That sticker is no advertising gimmick. This book just begs to be opened. It is beautiful, fantastical, irresitible. Although Chin is writing a non-fiction book, he chooses to use a narrative structure, showing us a young boy who discovers a book - this book - on a bench in the 14th Street subway station.


The boy picks up the book, hops on his train, and begins reading.


As we read that "the coast redwoods'... ancestors lived about 165 million years ago," we see dinosaurs appear in the window behind the boy. We read that "there are trees alive today that first sprouted during the Roman Empire" and two Roman figures appear next to the boy in the subway car. When he exits his train, we read that "redwoods have shallow root systems," and we see roots creeping down from the subway station ceiling. Step by step, as he progresses in his book, the city is disappearing until the boy comes up out of the subway to find himself in a forest surrounded by the otherworldly trees he's been reading about. 


He walks among the trees. He finds a seed, "a one-inch-long cone" that with "enough light and water... can grow fast - up to two feet per year." From down below he experiences the "artificial rain" produced by fog condensing on the needles of the tree, an ingenious way the redwoods get water in the summer months. At the base of one tree, he discovers rope, a helmet, and another book, How to Climb Big Trees. He climbs up into the canopy to explore the trees from above.


We learn that the soil produced by decaying needles caught between the branches of these enormous trees is rich enough for other plants, and even other trees, to grow in. The boy discovers many animals that live here in the canopy and sees how new trunks grow and crisscross into each other high above the ground. There's a lot of information packed into the middle of the book here. And there needs to be because the end of the book, like the beginning, moves slowly, transporting us this time back to the city. As the boy learns just how tall these giants are, the city starts to return.

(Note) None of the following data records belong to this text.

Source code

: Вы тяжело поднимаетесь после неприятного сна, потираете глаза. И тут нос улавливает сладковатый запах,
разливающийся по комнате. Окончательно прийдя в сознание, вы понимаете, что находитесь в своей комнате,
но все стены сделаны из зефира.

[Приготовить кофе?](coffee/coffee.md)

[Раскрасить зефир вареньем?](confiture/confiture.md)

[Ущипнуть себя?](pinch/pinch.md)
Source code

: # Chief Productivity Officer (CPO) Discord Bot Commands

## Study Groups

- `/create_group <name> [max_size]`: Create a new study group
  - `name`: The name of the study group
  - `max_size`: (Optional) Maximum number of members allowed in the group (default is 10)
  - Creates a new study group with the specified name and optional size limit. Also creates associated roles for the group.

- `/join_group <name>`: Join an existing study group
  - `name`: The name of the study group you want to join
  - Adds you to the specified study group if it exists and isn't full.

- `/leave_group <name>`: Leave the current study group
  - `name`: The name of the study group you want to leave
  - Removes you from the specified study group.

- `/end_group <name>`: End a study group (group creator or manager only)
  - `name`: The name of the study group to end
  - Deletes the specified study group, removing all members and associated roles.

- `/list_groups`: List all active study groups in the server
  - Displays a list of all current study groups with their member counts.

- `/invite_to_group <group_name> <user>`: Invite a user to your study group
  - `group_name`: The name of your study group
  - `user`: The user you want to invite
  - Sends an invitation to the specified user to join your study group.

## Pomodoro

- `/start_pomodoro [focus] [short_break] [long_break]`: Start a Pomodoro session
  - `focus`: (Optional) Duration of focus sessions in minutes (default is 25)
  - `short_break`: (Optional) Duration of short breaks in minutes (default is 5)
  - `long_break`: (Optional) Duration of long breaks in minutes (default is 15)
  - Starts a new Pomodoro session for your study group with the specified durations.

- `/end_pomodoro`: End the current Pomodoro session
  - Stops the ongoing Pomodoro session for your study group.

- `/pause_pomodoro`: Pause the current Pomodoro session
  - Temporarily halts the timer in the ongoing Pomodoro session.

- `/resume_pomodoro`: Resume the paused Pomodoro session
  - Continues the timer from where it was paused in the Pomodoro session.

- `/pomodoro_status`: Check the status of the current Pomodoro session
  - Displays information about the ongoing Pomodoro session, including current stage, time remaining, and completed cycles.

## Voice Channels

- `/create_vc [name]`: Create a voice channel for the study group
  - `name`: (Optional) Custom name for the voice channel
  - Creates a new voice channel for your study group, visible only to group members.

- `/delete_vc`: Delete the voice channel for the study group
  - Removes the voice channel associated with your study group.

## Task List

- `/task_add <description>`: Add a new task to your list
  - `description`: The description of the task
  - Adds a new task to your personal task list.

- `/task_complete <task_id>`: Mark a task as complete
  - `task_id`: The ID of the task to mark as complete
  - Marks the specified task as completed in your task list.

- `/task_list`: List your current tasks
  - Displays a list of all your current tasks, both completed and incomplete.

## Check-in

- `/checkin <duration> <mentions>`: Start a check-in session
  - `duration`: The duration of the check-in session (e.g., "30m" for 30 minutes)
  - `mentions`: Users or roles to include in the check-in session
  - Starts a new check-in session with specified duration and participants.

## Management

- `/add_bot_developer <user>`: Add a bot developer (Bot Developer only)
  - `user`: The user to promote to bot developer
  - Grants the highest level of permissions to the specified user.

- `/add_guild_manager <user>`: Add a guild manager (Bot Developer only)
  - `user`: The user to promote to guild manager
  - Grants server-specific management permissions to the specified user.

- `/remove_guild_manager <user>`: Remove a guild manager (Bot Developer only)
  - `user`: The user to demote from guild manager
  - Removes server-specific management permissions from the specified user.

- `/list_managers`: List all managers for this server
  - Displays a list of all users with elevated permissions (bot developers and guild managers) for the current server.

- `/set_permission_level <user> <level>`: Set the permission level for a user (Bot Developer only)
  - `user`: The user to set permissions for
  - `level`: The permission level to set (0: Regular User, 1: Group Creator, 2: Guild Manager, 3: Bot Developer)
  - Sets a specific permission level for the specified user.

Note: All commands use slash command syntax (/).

"...six stories taller than the Statue of Liberty...taller than a thirty-story skyscraper..."


"...if it were introduced to a city skyline, it would fit right in." With these words, the city has returned and the boy is sitting on a city bench, holding the book, and glancing back at the redwood he was climbing just a few pages ago. He looks at his watch and dashes off, leaving the book behind. And when a young girl picks up the book...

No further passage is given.